**Raw data**.
-=-=-

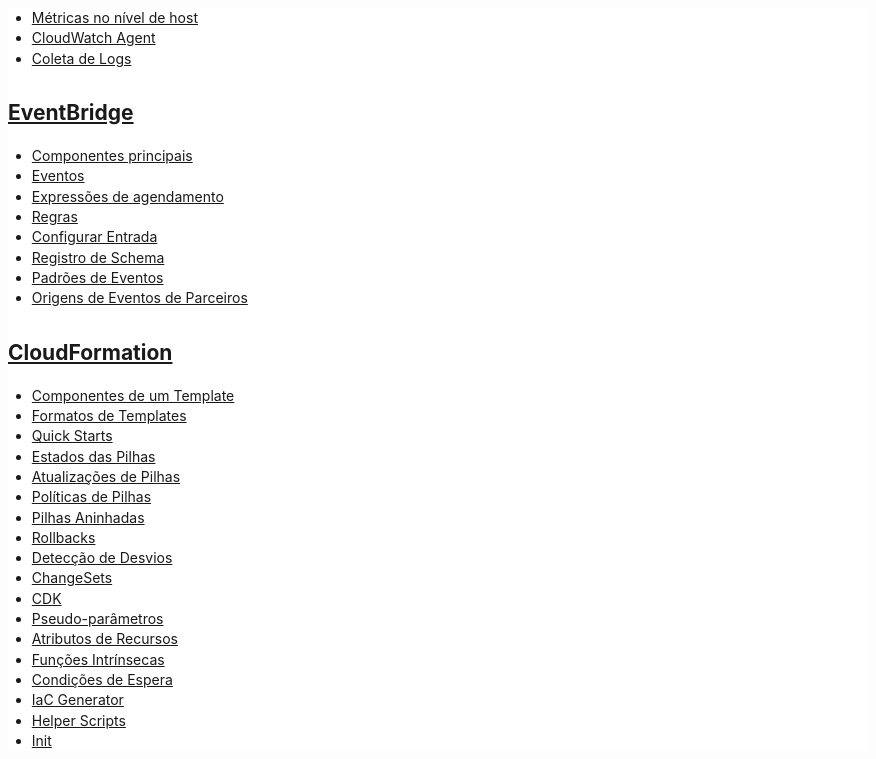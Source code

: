 * [Métricas no nível de host](https://docs.aws.amazon.com/pt_br/AmazonCloudWatch/latest/monitoring/host-level-metrics.html)
* [CloudWatch Agent](https://docs.aws.amazon.com/pt_br/AmazonCloudWatch/latest/monitoring/Install-CloudWatch-Agent.html)
* [Coleta de Logs](https://docs.aws.amazon.com/pt_br/AmazonCloudWatch/latest/logs/AgentReference.html)

## [EventBridge](https://docs.aws.amazon.com/pt_br/eventbridge/latest/userguide/eb-what-is.html)

* [Componentes principais](https://docs.aws.amazon.com/pt_br/eventbridge/latest/userguide/eb-what-is-how-it-works-concepts.html)
* [Eventos](https://docs.aws.amazon.com/eventbridge/latest/userguide/eb-events.html)
* [Expressões de agendamento](https://docs.aws.amazon.com/pt_br/scheduler/latest/UserGuide/schedule-types.html)
* [Regras](https://docs.aws.amazon.com/pt_br/eventbridge/latest/userguide/eb-rules.html)
* [Configurar Entrada](https://docs.aws.amazon.com/es_es/eventbridge/latest/userguide/eb-transform-input-rule.html)
* [Registro de Schema](https://docs.aws.amazon.com/eventbridge/latest/userguide/eb-schema-registry.html)
* [Padrões de Eventos](https://docs.aws.amazon.com/pt_br/eventbridge/latest/userguide/eb-event-patterns.html)
* [Origens de Eventos de Parceiros](https://docs.aws.amazon.com/pt_br/eventbridge/latest/userguide/eb-saas.html)

## [CloudFormation](https://docs.aws.amazon.com/pt_br/AWSCloudFormation/latest/UserGuide/Welcome.html)

* [Componentes de um Template](https://docs.aws.amazon.com/pt_br/AWSCloudFormation/latest/UserGuide/template-anatomy.html)
* [Formatos de Templates](https://docs.aws.amazon.com/pt_br/AWSCloudFormation/latest/UserGuide/template-formats.html)
* [Quick Starts](https://docs.aws.amazon.com/AWSCloudFormation/latest/UserGuide/cfn-console-create-stacks-quick-create-links.html)
* [Estados das Pilhas](https://docs.aws.amazon.com/pt_br/AWSCloudFormation/latest/UserGuide/stacks.html)
* [Atualizações de Pilhas](https://docs.aws.amazon.com/pt_br/AWSCloudFormation/latest/UserGuide/updating.stacks.walkthrough.html)
* [Políticas de Pilhas](https://docs.aws.amazon.com/pt_br/prescriptive-guidance/latest/least-privilege-cloudformation/cloudformation-stack-policies.html)
* [Pilhas Aninhadas](https://docs.aws.amazon.com/pt_br/AWSCloudFormation/latest/UserGuide/using-cfn-nested-stacks.html)
* [Rollbacks](https://docs.aws.amazon.com/pt_br/AWSCloudFormation/latest/UserGuide/using-cfn-updating-stacks-direct.html)
* [Detecção de Desvios](https://docs.aws.amazon.com/pt_br/AWSCloudFormation/latest/UserGuide/using-cfn-stack-drift.html)
* [ChangeSets](https://docs.aws.amazon.com/pt_br/AWSCloudFormation/latest/UserGuide/using-cfn-updating-stacks-changesets.html)
* [CDK](https://docs.aws.amazon.com/cdk/v2/guide/home.html)
* [Pseudo-parâmetros](https://docs.aws.amazon.com/pt_br/AWSCloudFormation/latest/UserGuide/pseudo-parameter-reference.html)
* [Atributos de Recursos](https://docs.aws.amazon.com/pt_br/AWSCloudFormation/latest/UserGuide/aws-properties-name.html)
* [Funções Intrínsecas](https://docs.aws.amazon.com/pt_br/AWSCloudFormation/latest/UserGuide/intrinsic-function-reference.html)
* [Condições de Espera](https://docs.aws.amazon.com/pt_br/AWSCloudFormation/latest/UserGuide/using-cfn-waitcondition.html)
* [IaC Generator](https://docs.aws.amazon.com/pt_br/AWSCloudFormation/latest/UserGuide/using-cfn-cli.html)
* [Helper Scripts](https://docs.aws.amazon.com/pt_br/AWSCloudFormation/latest/UserGuide/cfn-helper-scripts-reference.html)
* [Init](https://docs.aws.amazon.com/pt_br/AWSCloudFormation/latest/UserGuide/aws-resource-init.html)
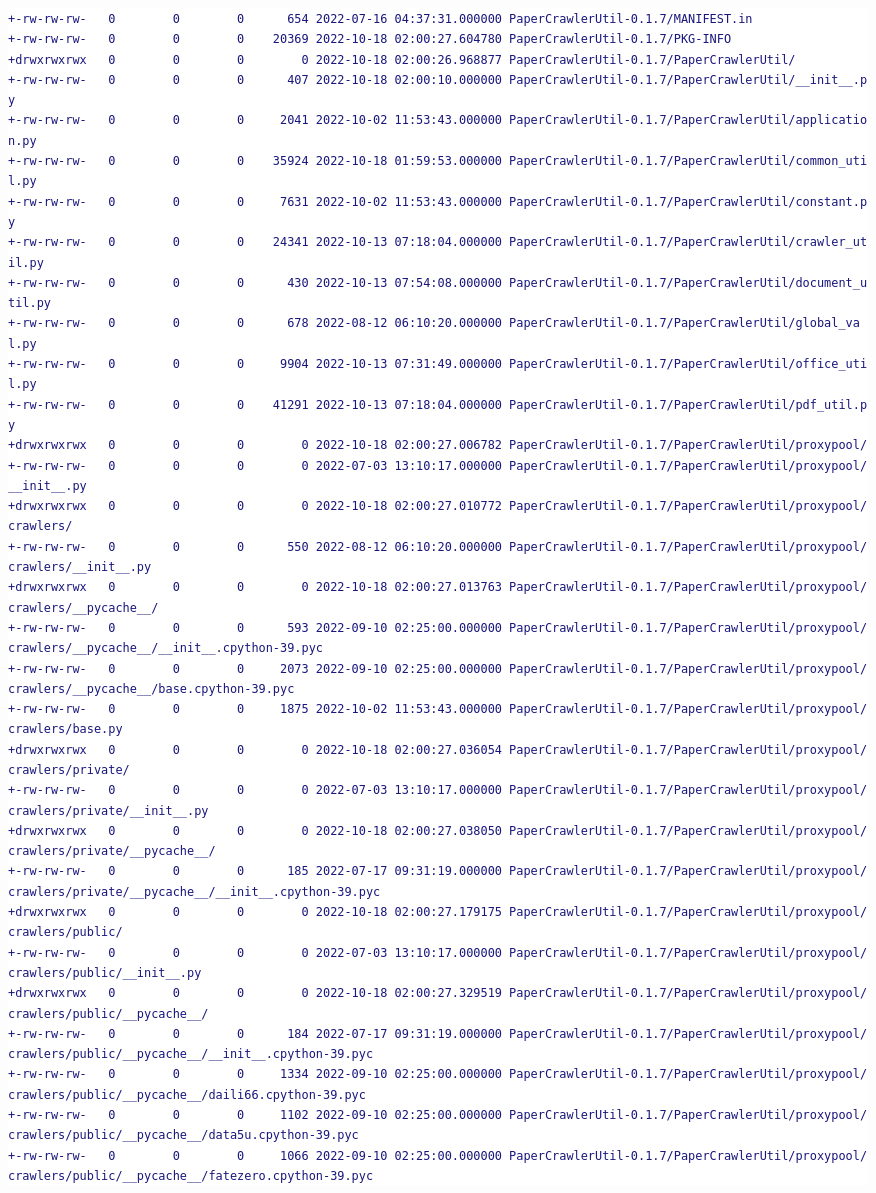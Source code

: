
```diff
+-rw-rw-rw-   0        0        0      654 2022-07-16 04:37:31.000000 PaperCrawlerUtil-0.1.7/MANIFEST.in
+-rw-rw-rw-   0        0        0    20369 2022-10-18 02:00:27.604780 PaperCrawlerUtil-0.1.7/PKG-INFO
+drwxrwxrwx   0        0        0        0 2022-10-18 02:00:26.968877 PaperCrawlerUtil-0.1.7/PaperCrawlerUtil/
+-rw-rw-rw-   0        0        0      407 2022-10-18 02:00:10.000000 PaperCrawlerUtil-0.1.7/PaperCrawlerUtil/__init__.py
+-rw-rw-rw-   0        0        0     2041 2022-10-02 11:53:43.000000 PaperCrawlerUtil-0.1.7/PaperCrawlerUtil/application.py
+-rw-rw-rw-   0        0        0    35924 2022-10-18 01:59:53.000000 PaperCrawlerUtil-0.1.7/PaperCrawlerUtil/common_util.py
+-rw-rw-rw-   0        0        0     7631 2022-10-02 11:53:43.000000 PaperCrawlerUtil-0.1.7/PaperCrawlerUtil/constant.py
+-rw-rw-rw-   0        0        0    24341 2022-10-13 07:18:04.000000 PaperCrawlerUtil-0.1.7/PaperCrawlerUtil/crawler_util.py
+-rw-rw-rw-   0        0        0      430 2022-10-13 07:54:08.000000 PaperCrawlerUtil-0.1.7/PaperCrawlerUtil/document_util.py
+-rw-rw-rw-   0        0        0      678 2022-08-12 06:10:20.000000 PaperCrawlerUtil-0.1.7/PaperCrawlerUtil/global_val.py
+-rw-rw-rw-   0        0        0     9904 2022-10-13 07:31:49.000000 PaperCrawlerUtil-0.1.7/PaperCrawlerUtil/office_util.py
+-rw-rw-rw-   0        0        0    41291 2022-10-13 07:18:04.000000 PaperCrawlerUtil-0.1.7/PaperCrawlerUtil/pdf_util.py
+drwxrwxrwx   0        0        0        0 2022-10-18 02:00:27.006782 PaperCrawlerUtil-0.1.7/PaperCrawlerUtil/proxypool/
+-rw-rw-rw-   0        0        0        0 2022-07-03 13:10:17.000000 PaperCrawlerUtil-0.1.7/PaperCrawlerUtil/proxypool/__init__.py
+drwxrwxrwx   0        0        0        0 2022-10-18 02:00:27.010772 PaperCrawlerUtil-0.1.7/PaperCrawlerUtil/proxypool/crawlers/
+-rw-rw-rw-   0        0        0      550 2022-08-12 06:10:20.000000 PaperCrawlerUtil-0.1.7/PaperCrawlerUtil/proxypool/crawlers/__init__.py
+drwxrwxrwx   0        0        0        0 2022-10-18 02:00:27.013763 PaperCrawlerUtil-0.1.7/PaperCrawlerUtil/proxypool/crawlers/__pycache__/
+-rw-rw-rw-   0        0        0      593 2022-09-10 02:25:00.000000 PaperCrawlerUtil-0.1.7/PaperCrawlerUtil/proxypool/crawlers/__pycache__/__init__.cpython-39.pyc
+-rw-rw-rw-   0        0        0     2073 2022-09-10 02:25:00.000000 PaperCrawlerUtil-0.1.7/PaperCrawlerUtil/proxypool/crawlers/__pycache__/base.cpython-39.pyc
+-rw-rw-rw-   0        0        0     1875 2022-10-02 11:53:43.000000 PaperCrawlerUtil-0.1.7/PaperCrawlerUtil/proxypool/crawlers/base.py
+drwxrwxrwx   0        0        0        0 2022-10-18 02:00:27.036054 PaperCrawlerUtil-0.1.7/PaperCrawlerUtil/proxypool/crawlers/private/
+-rw-rw-rw-   0        0        0        0 2022-07-03 13:10:17.000000 PaperCrawlerUtil-0.1.7/PaperCrawlerUtil/proxypool/crawlers/private/__init__.py
+drwxrwxrwx   0        0        0        0 2022-10-18 02:00:27.038050 PaperCrawlerUtil-0.1.7/PaperCrawlerUtil/proxypool/crawlers/private/__pycache__/
+-rw-rw-rw-   0        0        0      185 2022-07-17 09:31:19.000000 PaperCrawlerUtil-0.1.7/PaperCrawlerUtil/proxypool/crawlers/private/__pycache__/__init__.cpython-39.pyc
+drwxrwxrwx   0        0        0        0 2022-10-18 02:00:27.179175 PaperCrawlerUtil-0.1.7/PaperCrawlerUtil/proxypool/crawlers/public/
+-rw-rw-rw-   0        0        0        0 2022-07-03 13:10:17.000000 PaperCrawlerUtil-0.1.7/PaperCrawlerUtil/proxypool/crawlers/public/__init__.py
+drwxrwxrwx   0        0        0        0 2022-10-18 02:00:27.329519 PaperCrawlerUtil-0.1.7/PaperCrawlerUtil/proxypool/crawlers/public/__pycache__/
+-rw-rw-rw-   0        0        0      184 2022-07-17 09:31:19.000000 PaperCrawlerUtil-0.1.7/PaperCrawlerUtil/proxypool/crawlers/public/__pycache__/__init__.cpython-39.pyc
+-rw-rw-rw-   0        0        0     1334 2022-09-10 02:25:00.000000 PaperCrawlerUtil-0.1.7/PaperCrawlerUtil/proxypool/crawlers/public/__pycache__/daili66.cpython-39.pyc
+-rw-rw-rw-   0        0        0     1102 2022-09-10 02:25:00.000000 PaperCrawlerUtil-0.1.7/PaperCrawlerUtil/proxypool/crawlers/public/__pycache__/data5u.cpython-39.pyc
+-rw-rw-rw-   0        0        0     1066 2022-09-10 02:25:00.000000 PaperCrawlerUtil-0.1.7/PaperCrawlerUtil/proxypool/crawlers/public/__pycache__/fatezero.cpython-39.pyc
```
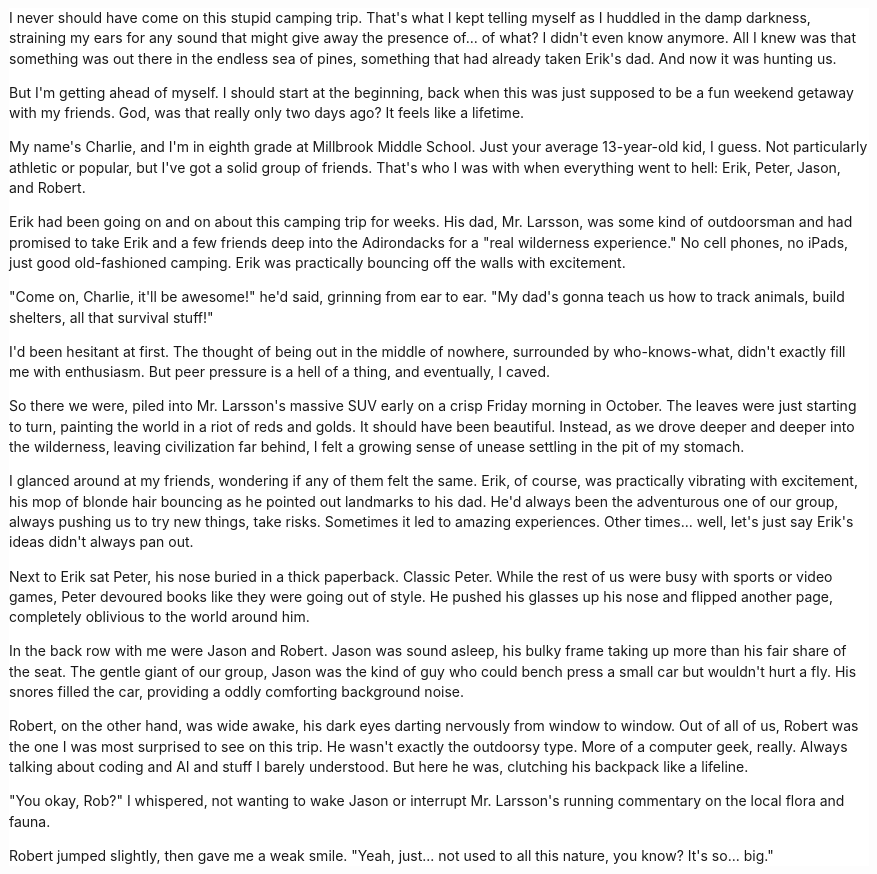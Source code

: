 
I never should have come on this stupid camping trip. That's what I kept telling myself as I huddled in the damp darkness, straining my ears for any sound that might give away the presence of... of what? I didn't even know anymore. All I knew was that something was out there in the endless sea of pines, something that had already taken Erik's dad. And now it was hunting us.

But I'm getting ahead of myself. I should start at the beginning, back when this was just supposed to be a fun weekend getaway with my friends. God, was that really only two days ago? It feels like a lifetime.

My name's Charlie, and I'm in eighth grade at Millbrook Middle School. Just your average 13-year-old kid, I guess. Not particularly athletic or popular, but I've got a solid group of friends. That's who I was with when everything went to hell: Erik, Peter, Jason, and Robert.

Erik had been going on and on about this camping trip for weeks. His dad, Mr. Larsson, was some kind of outdoorsman and had promised to take Erik and a few friends deep into the Adirondacks for a "real wilderness experience." No cell phones, no iPads, just good old-fashioned camping. Erik was practically bouncing off the walls with excitement.

"Come on, Charlie, it'll be awesome!" he'd said, grinning from ear to ear. "My dad's gonna teach us how to track animals, build shelters, all that survival stuff!"

I'd been hesitant at first. The thought of being out in the middle of nowhere, surrounded by who-knows-what, didn't exactly fill me with enthusiasm. But peer pressure is a hell of a thing, and eventually, I caved.

So there we were, piled into Mr. Larsson's massive SUV early on a crisp Friday morning in October. The leaves were just starting to turn, painting the world in a riot of reds and golds. It should have been beautiful. Instead, as we drove deeper and deeper into the wilderness, leaving civilization far behind, I felt a growing sense of unease settling in the pit of my stomach.

I glanced around at my friends, wondering if any of them felt the same. Erik, of course, was practically vibrating with excitement, his mop of blonde hair bouncing as he pointed out landmarks to his dad. He'd always been the adventurous one of our group, always pushing us to try new things, take risks. Sometimes it led to amazing experiences. Other times... well, let's just say Erik's ideas didn't always pan out.

Next to Erik sat Peter, his nose buried in a thick paperback. Classic Peter. While the rest of us were busy with sports or video games, Peter devoured books like they were going out of style. He pushed his glasses up his nose and flipped another page, completely oblivious to the world around him.

In the back row with me were Jason and Robert. Jason was sound asleep, his bulky frame taking up more than his fair share of the seat. The gentle giant of our group, Jason was the kind of guy who could bench press a small car but wouldn't hurt a fly. His snores filled the car, providing a oddly comforting background noise.

Robert, on the other hand, was wide awake, his dark eyes darting nervously from window to window. Out of all of us, Robert was the one I was most surprised to see on this trip. He wasn't exactly the outdoorsy type. More of a computer geek, really. Always talking about coding and AI and stuff I barely understood. But here he was, clutching his backpack like a lifeline.

"You okay, Rob?" I whispered, not wanting to wake Jason or interrupt Mr. Larsson's running commentary on the local flora and fauna.

Robert jumped slightly, then gave me a weak smile. "Yeah, just... not used to all this nature, you know? It's so... big."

-=-=-

Take the entries above and return only the lines from the one with "But I'm getting" to the one with "My name's Charlie, and", both included, unchanged.

**Answer box**.
But I'm getting ahead of myself. I should start at the beginning, back when this was just supposed to be a fun weekend getaway with my friends. God, was that really only two days ago? It feels like a lifetime.

My name's Charlie, and I'm in eighth grade at Millbrook Middle School. Just your average 13-year-old kid, I guess. Not particularly athletic or popular, but I've got a solid group of friends. That's who I was with when everything went to hell: Erik, Peter, Jason, and Robert.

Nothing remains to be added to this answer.